1. SUMMARY OF SIGNIFICANT ACCOUNTING AND REPORTING POLICIES
Cash Equivalents and Restricted Cash - Cash equivalents and restricted cash consist of short-term, highly liquid investments with original maturities of three months or less. The acquired assets primarily hold these investments in money market funds. The fair value of these funds is calculated using current market prices. At September 30, 2018 approximately $3 million of current restricted cash on the accompanying condensed combined balance sheets primarily represents cash collateral from offtakers.
In the fourth quarter of 2017, the acquired assets early adopted an ASU which requires that restricted cash be included with cash and cash equivalents when reconciling the beginning-of-period and end-of-period total amounts shown on the combined statements of cash flows. The acquired assets adopted the ASU retrospectively, which adoption did not have a material impact to the combined statements of cash flows.
Reconciliation of cash, cash equivalents and restricted cash by balance sheet line item:
|
| | | | |
| | September 30, 2018 |
Cash and cash equivalents | | $ | 7 |
|
Restricted cash | | |
Other current assets | | 3 |
|
Total restricted cash | | 3 |
|
Total cash, cash equivalents and restricted cash | | $ | 10 |
|
Accounting for Partial Sales of Nonfinancial Assets - Effective January 1, 2018, the acquired assets adopted an accounting standards update regarding the accounting for partial sales of nonfinancial assets using the modified retrospective approach. This standards update affects the accounting and related financial statement presentation for the sales of differential membership interests to third-party investors. The primary impact of adopting the standards update was an increase to noncontrolling interests which includes the reclassification of the $1,181 million liability reflected as deferral related to differential membership interests on the condensed consolidated balance sheets at December 31, 2017. See the condensed consolidated statements of changes in equity. During the nine months ended September 30, 2018, approximately $74 million was recorded as net loss attributable to noncontrolling interests in condensed consolidated statements of income as the third-party investors received their portion of the economic attributes of the related facilities. Prior to the adoption, the income related to differential membership interests was being recognized in benefits associated with differential membership interests - net in the condensed consolidated statements of income. Additionally, net loss attributable to noncontrolling interests for the nine months ended September 30, 2018 includes approximately $161 million (after-tax $120 million) related to the reduction of differential membership interests as a result of the change in federal corporate income tax rates effective January 1, 2018.

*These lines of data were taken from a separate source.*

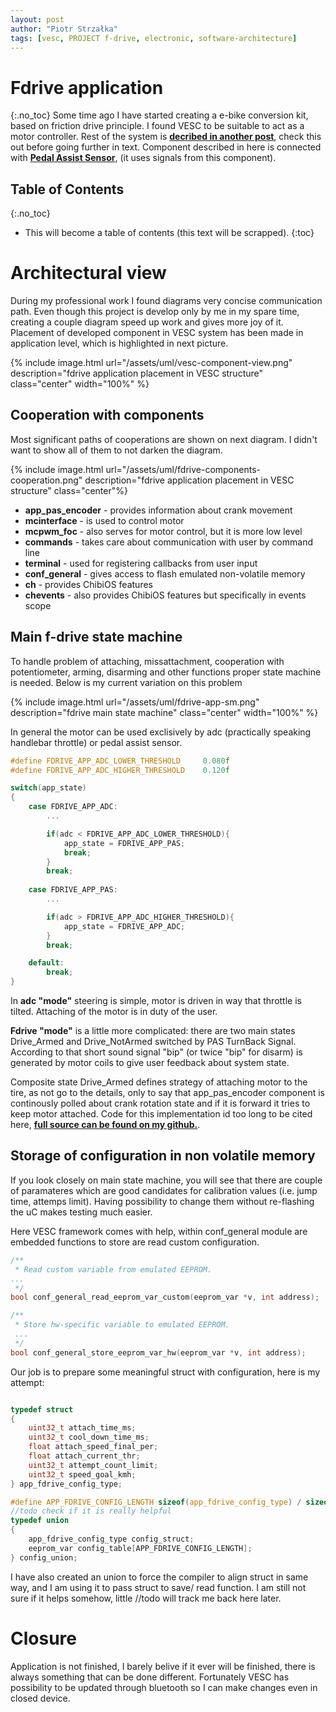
 ```yaml
---
layout: post
author: "Piotr Strzałka"
tags: [vesc, PROJECT f-drive, electronic, software-architecture]
---
```

# Fdrive application
{:.no_toc}
Some time ago I have started creating a e-bike conversion kit, based on friction drive principle. I found VESC to be suitable to act as a motor controller. Rest of the system is **[decribed in another post](/2021/01/31/fdrive-system-overview.html)**, check this out before going further in text. 
Component described in here is connected with **[Pedal Assist Sensor](/2020/11/07/vesc-custom-application-pas.html)**, (it uses signals from this component).
## Table of Contents
{:.no_toc}
* This will become a table of contents (this text will be scrapped).
{:toc}

# Architectural view

During my professional work I found diagrams very concise communication path. Even though this project is develop only by me in my spare time, creating a couple diagram speed up work and gives more joy of it. Placement of developed component in VESC system has been made in application level, which is highlighted in next picture.

{% include image.html url="/assets/uml/vesc-component-view.png" description="fdrive application placement in VESC structure" class="center" width="100%" %}

## Cooperation with components

Most significant paths of cooperations are shown on next diagram. I didn't want to show all of them to not darken the diagram.

{% include image.html url="/assets/uml/fdrive-components-cooperation.png" description="fdrive application placement in VESC structure" class="center"%}

- **app_pas_encoder** - provides information about crank movement
- **mcinterface** - is used to control motor 
- **mcpwm_foc** - also serves for motor control, but it is more low level
- **commands** - takes care about communication with user by command line
- **terminal** - used for registering callbacks from user input
- **conf_general** - gives access to flash emulated non-volatile memory
- **ch** - provides ChibiOS features
- **chevents** - also provides ChibiOS features but specifically in events scope 

## Main f-drive state machine

To handle problem of attaching, missattachment, cooperation with potentiometer, arming, disarming and other functions proper state machine is needed. Below is my current variation on this problem

{% include image.html url="/assets/uml/fdrive-app-sm.png" description="fdrive main state machine" class="center" width="100%" %}


In general the motor can be used exclisively by adc (practically speaking handlebar throttle) or pedal assist sensor.

``` c
#define FDRIVE_APP_ADC_LOWER_THRESHOLD     0.080f
#define FDRIVE_APP_ADC_HIGHER_THRESHOLD    0.120f

switch(app_state)
{
    case FDRIVE_APP_ADC:
        ...

        if(adc < FDRIVE_APP_ADC_LOWER_THRESHOLD){
            app_state = FDRIVE_APP_PAS;
            break;
        }
        break;
    
    case FDRIVE_APP_PAS:
        ...

        if(adc > FDRIVE_APP_ADC_HIGHER_THRESHOLD){
            app_state = FDRIVE_APP_ADC;
        }
        break;

    default:
        break;
}
```


In **adc "mode"** steering is simple, motor is driven in way that throttle is tilted. Attaching of the motor is in duty of the user.

**Fdrive "mode"** is a little more complicated: there are two main states Drive_Armed and Drive_NotArmed switched by PAS TurnBack Signal. According to that short sound signal "bip" (or twice "bip" for disarm) is generated by motor coils to give user feedback about system state. 

Composite state Drive_Armed defines strategy of attaching motor to the tire, as not go to the details, only to say that app_pas_encoder component is continously polled about crank rotation state and if it is forward it tries to keep motor attached. Code for this implementation id too long to be cited here, **[full source can be found on my github.](https://github.com/strzaleczka/bldc/blob/friction_drive/applications/app_fdrive.c)**.

## Storage of configuration in non volatile memory

If you look closely on main state machine, you will see that there are couple of paramateres which are good candidates for calibration values (i.e. jump time, attemps limit). Having possibility to change them without re-flashing the uC makes testing much easier. 

Here VESC framework comes with help, within conf_general module are embedded functions to store are read custom configuration.

``` c
/**
 * Read custom variable from emulated EEPROM.
...
 */
bool conf_general_read_eeprom_var_custom(eeprom_var *v, int address);

/**
 * Store hw-specific variable to emulated EEPROM.
 ...
 */
bool conf_general_store_eeprom_var_hw(eeprom_var *v, int address);

```

Our job is to prepare some meaningful struct with configuration, here is my attempt:

``` c

typedef struct
{
    uint32_t attach_time_ms;
    uint32_t cool_down_time_ms;
    float attach_speed_final_per;
    float attach_current_thr;
    uint32_t attempt_count_limit;
    uint32_t speed_goal_kmh;
} app_fdrive_config_type;

#define APP_FDRIVE_CONFIG_LENGTH sizeof(app_fdrive_config_type) / sizeof(eeprom_var)
//todo check if it is really helpful
typedef union
{
    app_fdrive_config_type config_struct;
    eeprom_var config_table[APP_FDRIVE_CONFIG_LENGTH];
} config_union;

```

I have also created an union to force the compiler to align struct in same way, and I am using it to pass struct to save/ read function. I am still not sure if it helps somehow, little //todo will track me back here later.

# Closure

Application is not finished, I barely belive if it ever will be finished, there is always something that can be done different. Fortunately VESC has possibility to be updated through bluetooth so I can make changes even in closed device.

Variable Interest Entities (VIEs) - An entity is considered to be a VIE when its total equity investment at risk is not sufficient to permit the entity to finance its activities without additional subordinated financial support, or its equity investors, as a group, lack the characteristics of having a controlling financial interest. A reporting company is required to consolidate a VIE as its primary beneficiary when it has both the power to direct the activities of the VIE that most significantly impact the VIE's economic performance, and the obligation to absorb losses or the right to receive benefits from the VIE that could potentially be significant to the VIE. The acquired assets evaluate whether an entity is a VIE whenever reconsideration events as defined by the accounting guidance occur.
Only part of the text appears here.